Officials call for more transportation spending

July 21, 2015
In The News

By Matthew Hall on July 18, 2015 in Transportation

 

Congressional leaders used Santa Monica’s California Incline project as a backdrop while advocating for a long-term reinvestment in American infrastructure last week.

Congressman Ted Lieu and House Democratic leader Nancy Pelosi organized a joint press conference on July 17 to highlight the value of federal investment in infrastructure and criticize Republicans for passing short-term increases rather than a multi-year transportation bill.

“We’re going to highlight that the Highway Transportation Fund is going to expire in two weeks,” said Lieu. “This fund is so critical for funding infrastructure across America, including California and we know our roads, bridges and highways form the spine of the American economy and we need to invest in America and to rebuild /renew our infrastructure and in doing so we’ll have some significant benefits.”

The current bill authorizing transportation and infrastructure work will expire on July 31. The House voted for a short-term extension to the bill on July 15 that will keep money flowing through December but Pelosi said the nation needs the stability of a five-or-six year bill. President Obama has proposed a $478 billion, six-year bill but disagreement over financing has stalled any progress.

Democrats have proposed increasing the federal gas tax to help pay for long-term transportation funding and while Pelosi said she supported a gas tax, Republicans have staunchly opposed the idea. At the July 17 event, Pelosi and Lieu said money could be found to pay for projects if Congress put an end to corporate tax loopholes.

Local officials present at the press conference said Santa Monica was benefiting from federal money.

Mayor Kevin McKeown said projects like the Incline create jobs at the local level.

“This California Incline project, which I’m standing in front of right now, is a perfect example of how federal dollars work at the local level. They make necessary improvements in our roadways possible,” he said.

The project includes demolition of the existing bridge and construction of a new bridge at the same location. The new structure will include a wider sidewalk and bicycle lanes with a safer, more seismically sound roadway.

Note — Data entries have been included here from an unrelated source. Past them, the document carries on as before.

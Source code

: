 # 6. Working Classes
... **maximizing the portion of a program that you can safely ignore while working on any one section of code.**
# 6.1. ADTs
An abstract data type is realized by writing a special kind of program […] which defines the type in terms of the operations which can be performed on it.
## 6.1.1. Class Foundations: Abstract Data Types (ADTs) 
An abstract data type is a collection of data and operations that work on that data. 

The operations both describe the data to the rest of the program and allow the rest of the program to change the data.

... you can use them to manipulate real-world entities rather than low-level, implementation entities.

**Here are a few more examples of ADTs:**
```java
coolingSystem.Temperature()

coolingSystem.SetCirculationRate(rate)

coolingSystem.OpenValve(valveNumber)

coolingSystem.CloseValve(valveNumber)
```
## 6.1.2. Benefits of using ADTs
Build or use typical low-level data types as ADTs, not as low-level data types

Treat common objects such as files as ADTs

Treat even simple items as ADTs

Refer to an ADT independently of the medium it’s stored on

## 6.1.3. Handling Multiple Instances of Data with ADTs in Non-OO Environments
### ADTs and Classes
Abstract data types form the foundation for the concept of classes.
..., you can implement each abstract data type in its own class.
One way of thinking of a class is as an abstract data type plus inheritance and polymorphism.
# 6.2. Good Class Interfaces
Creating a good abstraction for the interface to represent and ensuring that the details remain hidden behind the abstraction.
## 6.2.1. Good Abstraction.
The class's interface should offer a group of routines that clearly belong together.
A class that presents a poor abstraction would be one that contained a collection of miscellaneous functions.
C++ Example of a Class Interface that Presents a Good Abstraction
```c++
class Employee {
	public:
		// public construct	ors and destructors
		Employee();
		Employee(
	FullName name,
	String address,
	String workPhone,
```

Pelosi said construction work was a means of carrying the nation forward.

“Mr. Mayor, honored to be here with you,”  said Pelosi. “I identify with you with the beauty of the backdrop. Not only is the backdrop the Pacific Ocean and some construction work, it’s a look at the future.”

Of the approximately $18 million it will take to rebuild the roadway, 88.5 percent is paid for under the federal Highway Bridge Program.

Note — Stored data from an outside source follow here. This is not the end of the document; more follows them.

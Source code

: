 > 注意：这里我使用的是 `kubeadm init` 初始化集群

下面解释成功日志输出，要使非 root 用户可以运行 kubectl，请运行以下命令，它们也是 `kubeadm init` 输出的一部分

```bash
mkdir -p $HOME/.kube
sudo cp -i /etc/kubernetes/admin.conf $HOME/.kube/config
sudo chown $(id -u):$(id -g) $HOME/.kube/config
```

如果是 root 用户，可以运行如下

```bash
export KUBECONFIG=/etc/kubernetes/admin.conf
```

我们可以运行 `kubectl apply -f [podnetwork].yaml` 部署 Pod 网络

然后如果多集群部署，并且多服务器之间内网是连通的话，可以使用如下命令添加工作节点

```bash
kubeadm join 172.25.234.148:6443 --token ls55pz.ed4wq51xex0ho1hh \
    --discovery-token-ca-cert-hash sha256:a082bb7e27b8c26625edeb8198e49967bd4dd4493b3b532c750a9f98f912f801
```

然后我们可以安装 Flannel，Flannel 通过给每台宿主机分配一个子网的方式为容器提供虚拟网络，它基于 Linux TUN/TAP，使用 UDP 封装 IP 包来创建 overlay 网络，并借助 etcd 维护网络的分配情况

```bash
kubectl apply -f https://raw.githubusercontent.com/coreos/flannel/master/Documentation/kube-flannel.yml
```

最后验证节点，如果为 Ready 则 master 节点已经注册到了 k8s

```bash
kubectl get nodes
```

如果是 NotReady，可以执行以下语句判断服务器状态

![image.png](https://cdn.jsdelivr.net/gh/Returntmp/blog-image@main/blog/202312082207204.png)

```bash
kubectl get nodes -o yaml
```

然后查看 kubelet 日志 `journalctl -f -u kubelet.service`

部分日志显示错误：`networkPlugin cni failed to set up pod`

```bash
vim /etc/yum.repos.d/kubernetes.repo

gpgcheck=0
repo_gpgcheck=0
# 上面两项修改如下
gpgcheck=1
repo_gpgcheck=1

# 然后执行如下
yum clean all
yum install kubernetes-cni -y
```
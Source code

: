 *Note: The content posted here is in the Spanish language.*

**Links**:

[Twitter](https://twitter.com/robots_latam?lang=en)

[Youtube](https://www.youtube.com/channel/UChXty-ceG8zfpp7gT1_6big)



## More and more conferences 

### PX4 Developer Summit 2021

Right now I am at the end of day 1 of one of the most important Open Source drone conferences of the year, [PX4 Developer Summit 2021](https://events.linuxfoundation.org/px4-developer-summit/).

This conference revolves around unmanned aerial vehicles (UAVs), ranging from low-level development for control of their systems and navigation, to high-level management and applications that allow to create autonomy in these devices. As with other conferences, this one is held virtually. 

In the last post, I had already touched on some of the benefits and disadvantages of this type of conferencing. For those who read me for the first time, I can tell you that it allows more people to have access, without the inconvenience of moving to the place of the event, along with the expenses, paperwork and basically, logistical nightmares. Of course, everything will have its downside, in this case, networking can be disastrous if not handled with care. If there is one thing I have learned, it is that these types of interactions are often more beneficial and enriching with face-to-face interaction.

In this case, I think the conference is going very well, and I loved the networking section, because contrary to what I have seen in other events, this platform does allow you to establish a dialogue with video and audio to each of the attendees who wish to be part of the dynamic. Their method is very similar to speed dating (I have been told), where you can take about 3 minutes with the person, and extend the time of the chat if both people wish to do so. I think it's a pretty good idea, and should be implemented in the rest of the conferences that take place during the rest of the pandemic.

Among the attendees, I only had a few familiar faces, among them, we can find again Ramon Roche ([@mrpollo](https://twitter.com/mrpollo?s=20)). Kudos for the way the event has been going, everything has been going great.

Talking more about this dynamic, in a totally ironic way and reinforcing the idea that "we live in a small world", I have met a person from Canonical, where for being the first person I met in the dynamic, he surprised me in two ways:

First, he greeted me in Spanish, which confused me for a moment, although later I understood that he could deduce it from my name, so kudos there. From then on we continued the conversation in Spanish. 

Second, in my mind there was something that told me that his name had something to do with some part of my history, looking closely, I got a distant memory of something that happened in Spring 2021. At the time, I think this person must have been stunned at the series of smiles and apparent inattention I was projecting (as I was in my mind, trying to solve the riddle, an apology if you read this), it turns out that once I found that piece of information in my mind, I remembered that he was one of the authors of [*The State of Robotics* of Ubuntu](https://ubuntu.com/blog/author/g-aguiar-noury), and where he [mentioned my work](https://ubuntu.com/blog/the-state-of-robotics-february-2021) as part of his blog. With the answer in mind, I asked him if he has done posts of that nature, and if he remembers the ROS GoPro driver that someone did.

Supervisor Sheila Kuehl praised the partnership necessary to undertake large-scale construction projects.

“There are six different jurisdictions that overlook that highway just from the tunnel up  to the Ventura county line,” she said. “And unless we all work together, we weren’t going to get anything done.”

Also present at the event were Executive Secretary of LA/OC Building Ron Miller, trades, CEO of METRO Phillip Washington and Executive Secretary – Treasurer of L.A. County Federation of Labor Rusty Hicks.

All three highlighted the importance of construction projects to the local economy and said the kind of stable construction work made possible through federal dollars is critically important to middle class families.

Washington said the perpetual short-term extensions were an affront to the nation.

“Our infrastructure forefathers are turning over in their graves, we must have a long-term transportation reauthorization bill and we’ve got to have it now,” he said.

He said that after a 25 year military career, he wanted to see America reinvest at home.

“I want to see some nation building in this country, nation building where we’re repairing our bridges, fixing our transit system, creating jobs for our citizens, we need some nation building here in our country.”